[LISTED RECORDS — start]

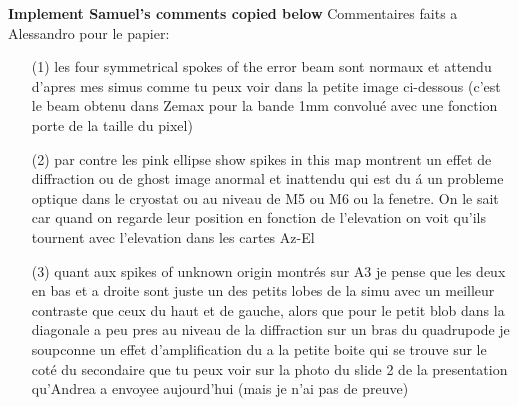 {\bf Implement Samuel's comments copied below}
Commentaires faits a Alessandro pour le papier:
\begin{itemize}
\item[(1)] les four symmetrical spokes of the error beam sont normaux
  et attendu d'apres mes simus comme tu peux voir dans la petite image
  ci-dessous (c'est le beam obtenu dans Zemax pour la bande 1mm
  convolu\'e avec une fonction porte de la taille du pixel)
\item[(2)] par contre les pink ellipse show spikes in this map
  montrent un effet de diffraction ou de ghost image anormal et
  inattendu qui est du \'a un probleme optique dans le cryostat ou au
  niveau de M5 ou M6 ou la fenetre. On le sait car quand on regarde
  leur position en fonction de l'elevation on voit qu'ils tournent
  avec l'elevation dans les cartes Az-El
\item[(3)] quant aux spikes of unknown origin montr\'es sur A3 je pense
  que les deux en bas et a droite sont juste un des petits lobes de la
  simu avec un meilleur contraste que ceux du haut et de gauche, alors
  que pour le petit blob dans la diagonale a peu pres au niveau de
  la diffraction sur un bras du quadrupode je soupconne un effet
  d'amplification du a la petite boite qui se trouve sur le cot\'e du
  secondaire que tu peux voir sur la photo du slide 2 de la
  presentation qu'Andrea a envoyee aujourd'hui (mais je n'ai pas de
  preuve)
\end{itemize}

[LISTED RECORDS — finish]

[ASSIGNMENT]: In the entries above, how many lines hold the word "fonction"? Answer with the number only.

[OUTPUT BELOW]: 2